FWhy the inner ear fights back

Insertion trauma plus the ongoing presence of an inert foreign body triggers a reactive cascade: inflammation, fibrous-tissue growth (fibrosis), apoptosis of hair cells and neural elements, and new bone formation (osteoneogenesis) within the scala tympani. This 'second hit' — distinct from the mechanical trauma of insertion itself — is a major reason residual low-frequency hearing is lost in the weeks to months after surgery. Fibrous tissue and bone around the contacts also raise electrode impedance, which increases the voltage and power the device must use to stimulate. The clinic-now answer is peri-operative corticosteroid (intravenous and/or topical/intratympanic dexamethasone or methylprednisolone) — but topical drug is strongest at the base and round window and weakest at the apex, and washes out within hours.[2016][2016]

TPutting the drug on the wire: steroid-eluting arrays

A drug-eluting array carries the steroid within the silicone of the carrier itself, so the cochlea is bathed in dexamethasone continuously from the moment of insertion rather than in a single peri-operative dose. Preclinical dose-response work (typically 1% and 10% w/w micronized dexamethasone in silicone) showed reduced threshold shift, hair-cell and neural-element loss, fibrosis, osteoneogenesis and impedance rise versus a passive array. The Hannover PLoS ONE study established the mechanistic link directly: peri-electrode fibrous-tissue growth and impedance rise are correlated, and both fall with a steroid-eluting array. Release is sustained over weeks to months from the polymer matrix, covering exactly the window when the fibrotic/inflammatory response peaks — a problem topical dosing cannot reach.[2016][2016]

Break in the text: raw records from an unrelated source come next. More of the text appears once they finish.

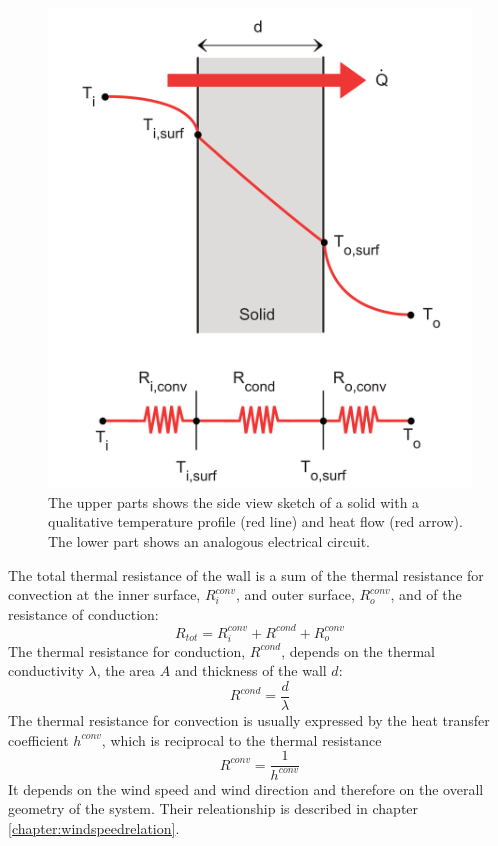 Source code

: \begin{figure} [H]
	\centering
	\includegraphics[scale=0.75]{Pictures/SimplePlate.png}
	\caption[SimplePlate]{The upper parts shows the side view sketch of a solid with a qualitative temperature profile (red line) and heat flow (red arrow). The lower part shows an analogous electrical circuit.}
	\label{fig:simpleplate}
\end{figure}

The total thermal resistance of the wall is a sum of the thermal resistance for convection at the inner surface, \(R_i^{conv}\), and outer surface, \(R_o^{conv}\), and of the resistance of conduction: 
\begin{equation}
R_{tot} =  R_i^{conv} + R^{cond} + R_o^{conv}
\end{equation}
The thermal resistance for conduction, \(R^{cond}\), depends on the thermal conductivity \(\lambda\), the area \(A\) and thickness of the wall \(d\):
\begin{equation}
R^{cond} =  \frac{d}{\lambda}
\end{equation}
The thermal resistance for convection is usually expressed by the heat transfer coefficient $h^{conv}$, which is reciprocal to the thermal resistance
\begin{equation}
R^{conv} =  \frac{1}{h^{conv}}
\end{equation}
It depends on the wind speed and wind direction and therefore on the overall geometry of the system. Their releationship is described in chapter \ref{chapter:windspeedrelation}.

CInto patients: trials and the impedance signature

Trial-stage now, not standard care: a human comparison of a dexamethasone-eluting Contour Advance array against the standard array showed consistently lower impedance over a 2-year follow-up, with the steroid effect clearest on the basal contacts. Pharmacokinetics has been carried into non-human primates to bridge rodent data toward human dosing before broader human use. A first-in-human feasibility study of the CIDEXEL (dexamethasone-eluting FLEX) system in nine recipients reported good residual-hearing preservation and speech outcomes comparable to a non-eluting FLEX28 array out to nine months. Impedance over time is the readout to watch: a flatter, lower impedance curve is the bedside fingerprint of a quieter foreign-body reaction.[2025][2016]

CBeyond steroids: anti-apoptotic coatings and the neurotrophin vision

Anti-apoptotic strategy: a JNK-signalling inhibitor (D-JNKI-1 / AM-111) delivered to the cochlea prevented progressive hearing loss after implantation trauma — proof of principle for arrays that block programmed cell death, not just inflammation. Other anti-fibrotic/otoprotective agents under preclinical study include JNK inhibitors, IGF-1, HGF and the TNF-blocker etanercept, several of which act synergistically with corticosteroids. The long-term vision is an array that elutes neurotrophins (BDNF, NT-3) to keep spiral ganglion neurons alive after deafness and, ultimately, to coax their peripheral processes back toward the contacts. Combining a steroid reservoir for the early foreign-body reaction with a neurotrophin source for chronic neural support is the conceptual end-point of the pharmacological electrode — still preclinical, and the bridge to closing the electrode-neuron gap.[2006][2014][2016]